··· The data

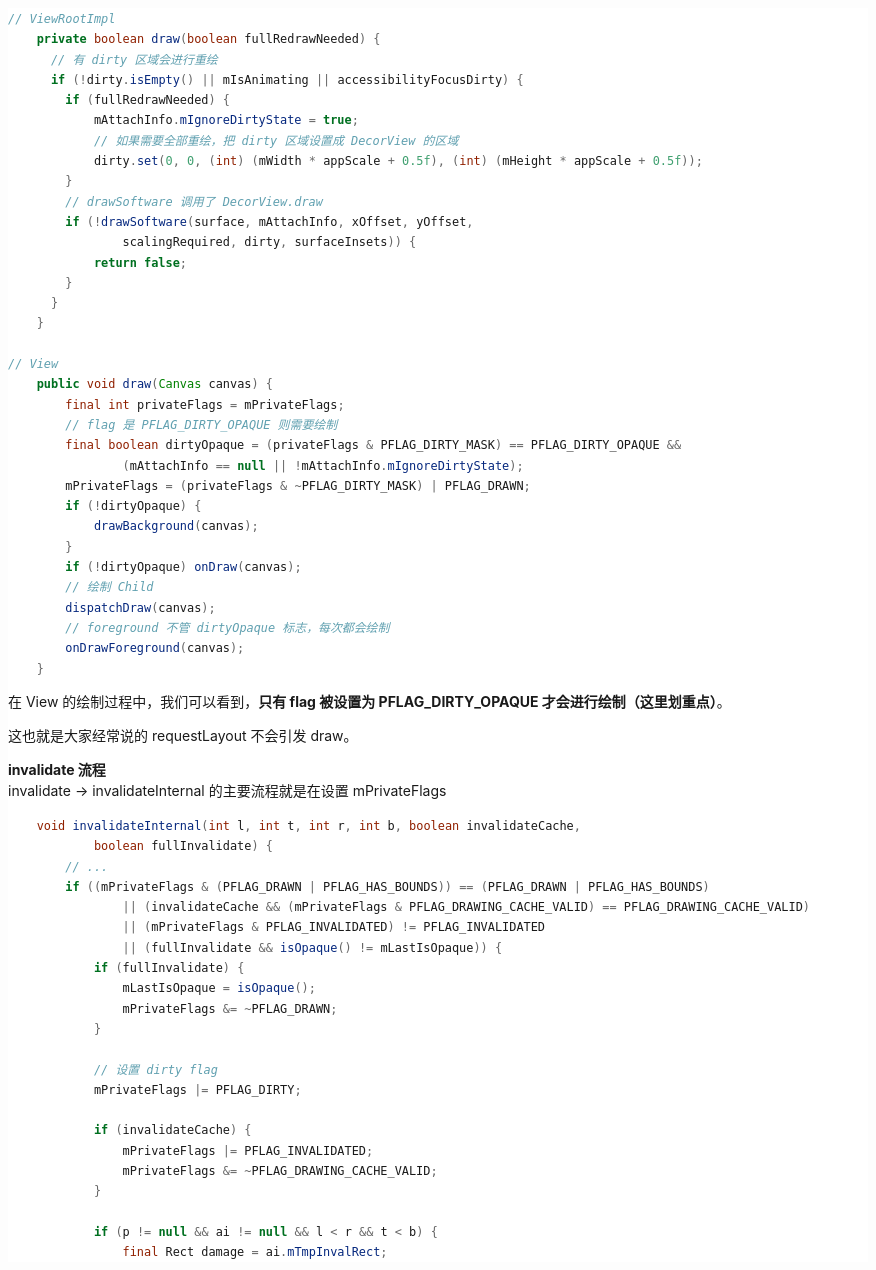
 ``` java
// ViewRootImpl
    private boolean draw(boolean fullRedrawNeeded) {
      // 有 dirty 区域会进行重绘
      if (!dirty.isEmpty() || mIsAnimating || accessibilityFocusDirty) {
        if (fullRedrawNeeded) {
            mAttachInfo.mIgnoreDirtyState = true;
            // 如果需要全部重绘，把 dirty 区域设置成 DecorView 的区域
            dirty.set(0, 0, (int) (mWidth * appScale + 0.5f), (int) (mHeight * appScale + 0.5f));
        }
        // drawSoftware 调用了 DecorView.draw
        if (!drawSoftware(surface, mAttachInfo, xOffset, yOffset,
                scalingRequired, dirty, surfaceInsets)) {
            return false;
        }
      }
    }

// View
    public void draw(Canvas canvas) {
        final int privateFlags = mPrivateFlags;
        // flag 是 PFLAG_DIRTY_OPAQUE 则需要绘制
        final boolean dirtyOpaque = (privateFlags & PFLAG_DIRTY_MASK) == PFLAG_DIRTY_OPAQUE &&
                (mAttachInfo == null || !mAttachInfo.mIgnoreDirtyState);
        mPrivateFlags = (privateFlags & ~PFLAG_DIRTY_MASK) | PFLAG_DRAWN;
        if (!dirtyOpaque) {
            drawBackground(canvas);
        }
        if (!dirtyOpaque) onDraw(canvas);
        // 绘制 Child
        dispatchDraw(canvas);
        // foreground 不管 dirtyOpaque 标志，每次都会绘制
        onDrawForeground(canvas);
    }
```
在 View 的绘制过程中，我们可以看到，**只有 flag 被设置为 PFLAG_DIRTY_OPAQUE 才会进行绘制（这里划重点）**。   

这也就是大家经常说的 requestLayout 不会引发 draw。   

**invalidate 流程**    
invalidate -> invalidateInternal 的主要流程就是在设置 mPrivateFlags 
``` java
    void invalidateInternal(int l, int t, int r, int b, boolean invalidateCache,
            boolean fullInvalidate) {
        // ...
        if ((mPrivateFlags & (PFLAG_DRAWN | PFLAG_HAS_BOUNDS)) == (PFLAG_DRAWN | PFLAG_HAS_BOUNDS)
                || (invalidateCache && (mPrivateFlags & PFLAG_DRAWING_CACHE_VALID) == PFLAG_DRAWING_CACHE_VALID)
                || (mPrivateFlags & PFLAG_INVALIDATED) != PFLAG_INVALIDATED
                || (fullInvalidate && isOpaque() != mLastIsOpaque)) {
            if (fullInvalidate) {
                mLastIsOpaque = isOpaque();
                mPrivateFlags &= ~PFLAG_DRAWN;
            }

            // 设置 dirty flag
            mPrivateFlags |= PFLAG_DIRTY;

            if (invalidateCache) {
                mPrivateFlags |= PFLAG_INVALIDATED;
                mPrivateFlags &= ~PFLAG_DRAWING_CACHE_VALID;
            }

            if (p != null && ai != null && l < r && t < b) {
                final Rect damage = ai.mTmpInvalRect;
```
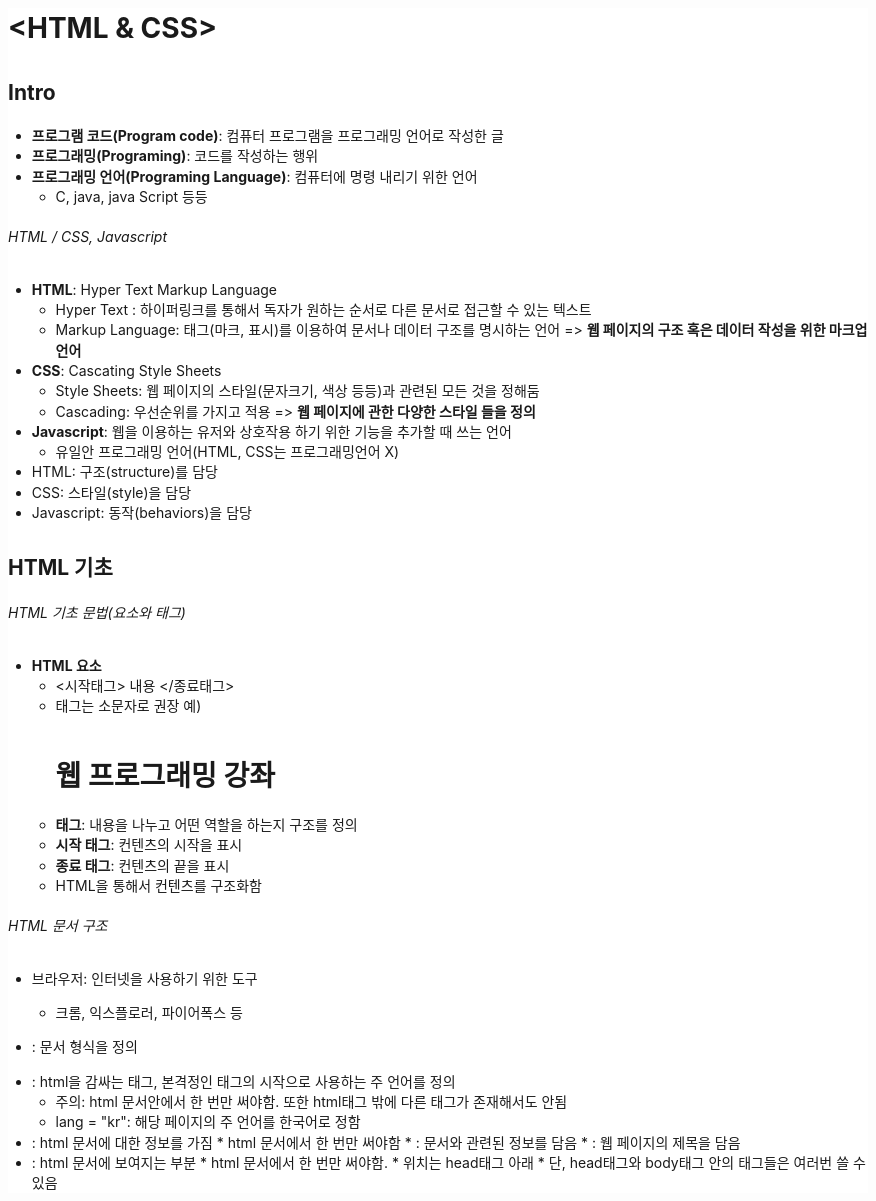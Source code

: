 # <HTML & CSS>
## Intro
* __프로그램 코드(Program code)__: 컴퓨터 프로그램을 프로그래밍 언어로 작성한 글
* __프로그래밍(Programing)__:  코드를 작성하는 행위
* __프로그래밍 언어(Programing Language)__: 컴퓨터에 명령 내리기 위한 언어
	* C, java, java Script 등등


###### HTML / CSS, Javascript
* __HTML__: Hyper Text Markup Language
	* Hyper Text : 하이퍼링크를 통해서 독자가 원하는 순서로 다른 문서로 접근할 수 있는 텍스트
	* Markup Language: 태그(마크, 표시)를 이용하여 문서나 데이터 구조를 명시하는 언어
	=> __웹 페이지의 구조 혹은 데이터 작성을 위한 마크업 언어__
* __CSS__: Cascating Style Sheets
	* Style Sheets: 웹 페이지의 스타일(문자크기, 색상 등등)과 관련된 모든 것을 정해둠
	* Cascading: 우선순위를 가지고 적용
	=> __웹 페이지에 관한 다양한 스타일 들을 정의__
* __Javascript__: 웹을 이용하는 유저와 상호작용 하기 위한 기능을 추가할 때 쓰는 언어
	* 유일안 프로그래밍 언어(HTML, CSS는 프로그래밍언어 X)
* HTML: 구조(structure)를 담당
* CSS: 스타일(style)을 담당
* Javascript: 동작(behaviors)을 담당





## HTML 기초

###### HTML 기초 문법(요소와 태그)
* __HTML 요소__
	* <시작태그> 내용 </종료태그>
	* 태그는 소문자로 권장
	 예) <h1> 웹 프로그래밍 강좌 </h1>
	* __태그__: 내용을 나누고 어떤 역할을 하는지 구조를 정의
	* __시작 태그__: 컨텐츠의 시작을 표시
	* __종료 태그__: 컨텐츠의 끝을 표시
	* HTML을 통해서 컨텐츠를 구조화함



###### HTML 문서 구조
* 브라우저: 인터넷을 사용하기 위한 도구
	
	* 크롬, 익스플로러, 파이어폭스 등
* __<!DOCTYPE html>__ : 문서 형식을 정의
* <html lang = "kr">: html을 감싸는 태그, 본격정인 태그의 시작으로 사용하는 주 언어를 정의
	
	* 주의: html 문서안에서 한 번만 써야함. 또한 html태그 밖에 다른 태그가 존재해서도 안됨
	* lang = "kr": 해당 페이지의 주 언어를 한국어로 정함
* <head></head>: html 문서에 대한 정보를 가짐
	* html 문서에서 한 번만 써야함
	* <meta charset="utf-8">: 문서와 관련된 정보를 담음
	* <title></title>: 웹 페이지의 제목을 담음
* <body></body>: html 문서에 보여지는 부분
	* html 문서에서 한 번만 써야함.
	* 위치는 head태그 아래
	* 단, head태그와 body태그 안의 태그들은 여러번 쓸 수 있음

······

### Exercise instructions
Please transcribe all of the entries exactly and omit any picture they hold.

### Exercise response
 ``` java
// ViewRootImpl
    private boolean draw(boolean fullRedrawNeeded) {
      // 有 dirty 区域会进行重绘
      if (!dirty.isEmpty() || mIsAnimating || accessibilityFocusDirty) {
        if (fullRedrawNeeded) {
            mAttachInfo.mIgnoreDirtyState = true;
            // 如果需要全部重绘，把 dirty 区域设置成 DecorView 的区域
            dirty.set(0, 0, (int) (mWidth * appScale + 0.5f), (int) (mHeight * appScale + 0.5f));
        }
        // drawSoftware 调用了 DecorView.draw
        if (!drawSoftware(surface, mAttachInfo, xOffset, yOffset,
                scalingRequired, dirty, surfaceInsets)) {
            return false;
        }
      }
    }

// View
    public void draw(Canvas canvas) {
        final int privateFlags = mPrivateFlags;
        // flag 是 PFLAG_DIRTY_OPAQUE 则需要绘制
        final boolean dirtyOpaque = (privateFlags & PFLAG_DIRTY_MASK) == PFLAG_DIRTY_OPAQUE &&
                (mAttachInfo == null || !mAttachInfo.mIgnoreDirtyState);
        mPrivateFlags = (privateFlags & ~PFLAG_DIRTY_MASK) | PFLAG_DRAWN;
        if (!dirtyOpaque) {
            drawBackground(canvas);
        }
        if (!dirtyOpaque) onDraw(canvas);
        // 绘制 Child
        dispatchDraw(canvas);
        // foreground 不管 dirtyOpaque 标志，每次都会绘制
        onDrawForeground(canvas);
    }
```
在 View 的绘制过程中，我们可以看到，**只有 flag 被设置为 PFLAG_DIRTY_OPAQUE 才会进行绘制（这里划重点）**。   

这也就是大家经常说的 requestLayout 不会引发 draw。   

**invalidate 流程**    
invalidate -> invalidateInternal 的主要流程就是在设置 mPrivateFlags 
``` java
    void invalidateInternal(int l, int t, int r, int b, boolean invalidateCache,
            boolean fullInvalidate) {
        // ...
        if ((mPrivateFlags & (PFLAG_DRAWN | PFLAG_HAS_BOUNDS)) == (PFLAG_DRAWN | PFLAG_HAS_BOUNDS)
                || (invalidateCache && (mPrivateFlags & PFLAG_DRAWING_CACHE_VALID) == PFLAG_DRAWING_CACHE_VALID)
                || (mPrivateFlags & PFLAG_INVALIDATED) != PFLAG_INVALIDATED
                || (fullInvalidate && isOpaque() != mLastIsOpaque)) {
            if (fullInvalidate) {
                mLastIsOpaque = isOpaque();
                mPrivateFlags &= ~PFLAG_DRAWN;
            }

            // 设置 dirty flag
            mPrivateFlags |= PFLAG_DIRTY;

            if (invalidateCache) {
                mPrivateFlags |= PFLAG_INVALIDATED;
                mPrivateFlags &= ~PFLAG_DRAWING_CACHE_VALID;
            }

            if (p != null && ai != null && l < r && t < b) {
                final Rect damage = ai.mTmpInvalRect;
```
Source code

: # <HTML & CSS>
## Intro
* __프로그램 코드(Program code)__: 컴퓨터 프로그램을 프로그래밍 언어로 작성한 글
* __프로그래밍(Programing)__:  코드를 작성하는 행위
* __프로그래밍 언어(Programing Language)__: 컴퓨터에 명령 내리기 위한 언어
	* C, java, java Script 등등


###### HTML / CSS, Javascript
* __HTML__: Hyper Text Markup Language
	* Hyper Text : 하이퍼링크를 통해서 독자가 원하는 순서로 다른 문서로 접근할 수 있는 텍스트
	* Markup Language: 태그(마크, 표시)를 이용하여 문서나 데이터 구조를 명시하는 언어
	=> __웹 페이지의 구조 혹은 데이터 작성을 위한 마크업 언어__
* __CSS__: Cascating Style Sheets
	* Style Sheets: 웹 페이지의 스타일(문자크기, 색상 등등)과 관련된 모든 것을 정해둠
	* Cascading: 우선순위를 가지고 적용
	=> __웹 페이지에 관한 다양한 스타일 들을 정의__
* __Javascript__: 웹을 이용하는 유저와 상호작용 하기 위한 기능을 추가할 때 쓰는 언어
	* 유일안 프로그래밍 언어(HTML, CSS는 프로그래밍언어 X)
* HTML: 구조(structure)를 담당
* CSS: 스타일(style)을 담당
* Javascript: 동작(behaviors)을 담당





## HTML 기초

###### HTML 기초 문법(요소와 태그)
* __HTML 요소__
	* <시작태그> 내용 </종료태그>
	* 태그는 소문자로 권장
	 예) <h1> 웹 프로그래밍 강좌 </h1>
	* __태그__: 내용을 나누고 어떤 역할을 하는지 구조를 정의
	* __시작 태그__: 컨텐츠의 시작을 표시
	* __종료 태그__: 컨텐츠의 끝을 표시
	* HTML을 통해서 컨텐츠를 구조화함



###### HTML 문서 구조
* 브라우저: 인터넷을 사용하기 위한 도구
	
	* 크롬, 익스플로러, 파이어폭스 등
* __<!DOCTYPE html>__ : 문서 형식을 정의
* <html lang = "kr">: html을 감싸는 태그, 본격정인 태그의 시작으로 사용하는 주 언어를 정의
	
	* 주의: html 문서안에서 한 번만 써야함. 또한 html태그 밖에 다른 태그가 존재해서도 안됨
	* lang = "kr": 해당 페이지의 주 언어를 한국어로 정함
* <head></head>: html 문서에 대한 정보를 가짐
	* html 문서에서 한 번만 써야함
	* <meta charset="utf-8">: 문서와 관련된 정보를 담음
	* <title></title>: 웹 페이지의 제목을 담음
* <body></body>: html 문서에 보여지는 부분
	* html 문서에서 한 번만 써야함.
	* 위치는 head태그 아래
	* 단, head태그와 body태그 안의 태그들은 여러번 쓸 수 있음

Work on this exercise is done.